*Input material*:
════════
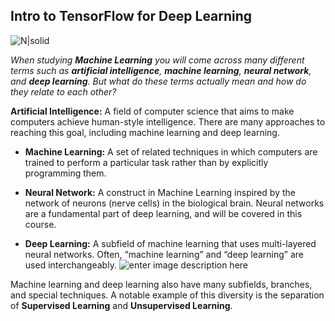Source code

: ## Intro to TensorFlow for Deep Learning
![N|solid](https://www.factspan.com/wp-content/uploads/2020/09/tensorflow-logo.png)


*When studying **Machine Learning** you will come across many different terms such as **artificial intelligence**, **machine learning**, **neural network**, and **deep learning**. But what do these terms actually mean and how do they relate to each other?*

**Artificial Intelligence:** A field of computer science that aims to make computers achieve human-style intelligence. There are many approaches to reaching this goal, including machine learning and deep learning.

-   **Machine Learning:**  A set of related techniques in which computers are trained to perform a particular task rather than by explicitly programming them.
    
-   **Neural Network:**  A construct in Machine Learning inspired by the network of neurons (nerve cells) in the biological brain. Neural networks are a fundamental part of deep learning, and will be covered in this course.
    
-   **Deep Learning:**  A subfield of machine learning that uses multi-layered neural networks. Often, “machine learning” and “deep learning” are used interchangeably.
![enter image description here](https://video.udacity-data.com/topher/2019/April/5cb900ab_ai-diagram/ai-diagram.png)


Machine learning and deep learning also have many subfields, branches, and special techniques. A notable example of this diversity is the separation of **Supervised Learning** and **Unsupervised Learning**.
════════
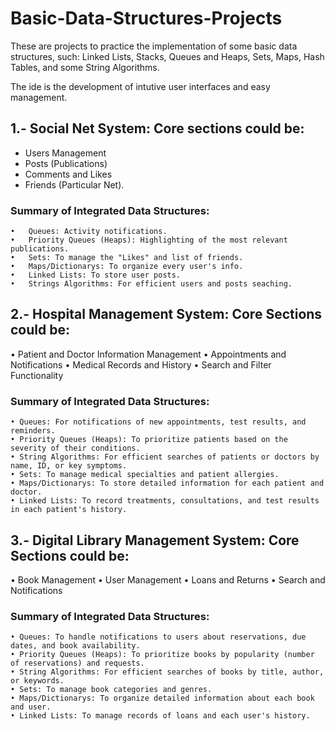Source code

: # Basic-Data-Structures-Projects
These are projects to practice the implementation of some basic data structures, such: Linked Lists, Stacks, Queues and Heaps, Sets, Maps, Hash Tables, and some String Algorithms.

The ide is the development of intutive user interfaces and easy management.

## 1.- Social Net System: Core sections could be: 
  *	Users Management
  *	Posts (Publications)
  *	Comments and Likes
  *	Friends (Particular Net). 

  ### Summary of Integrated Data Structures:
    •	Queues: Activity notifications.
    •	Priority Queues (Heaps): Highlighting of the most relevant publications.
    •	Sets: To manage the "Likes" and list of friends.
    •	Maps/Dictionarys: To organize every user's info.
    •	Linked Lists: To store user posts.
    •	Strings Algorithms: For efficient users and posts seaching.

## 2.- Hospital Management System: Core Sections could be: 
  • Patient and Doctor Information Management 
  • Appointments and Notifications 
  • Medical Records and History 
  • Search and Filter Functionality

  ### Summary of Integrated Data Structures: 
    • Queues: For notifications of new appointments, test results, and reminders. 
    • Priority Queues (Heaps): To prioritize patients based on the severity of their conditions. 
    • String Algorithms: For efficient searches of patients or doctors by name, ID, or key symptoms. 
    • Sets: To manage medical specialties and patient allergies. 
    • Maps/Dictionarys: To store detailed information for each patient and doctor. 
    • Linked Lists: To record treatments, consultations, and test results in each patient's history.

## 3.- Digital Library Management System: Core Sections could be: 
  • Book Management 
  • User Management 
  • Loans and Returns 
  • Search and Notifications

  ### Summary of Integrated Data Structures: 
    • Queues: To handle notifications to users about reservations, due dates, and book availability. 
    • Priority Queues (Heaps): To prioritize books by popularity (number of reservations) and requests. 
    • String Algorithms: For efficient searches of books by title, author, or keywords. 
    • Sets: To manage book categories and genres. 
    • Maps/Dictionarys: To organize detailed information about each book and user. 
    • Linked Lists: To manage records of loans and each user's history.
════════
Extract from the listing above the lines between the line containing "Records and History" and the line containing "or key symptoms.", keeping both of those lines. Output nothing else.

  • Medical Records and History 
  • Search and Filter Functionality

  ### Summary of Integrated Data Structures: 
    • Queues: For notifications of new appointments, test results, and reminders. 
    • Priority Queues (Heaps): To prioritize patients based on the severity of their conditions. 
    • String Algorithms: For efficient searches of patients or doctors by name, ID, or key symptoms. 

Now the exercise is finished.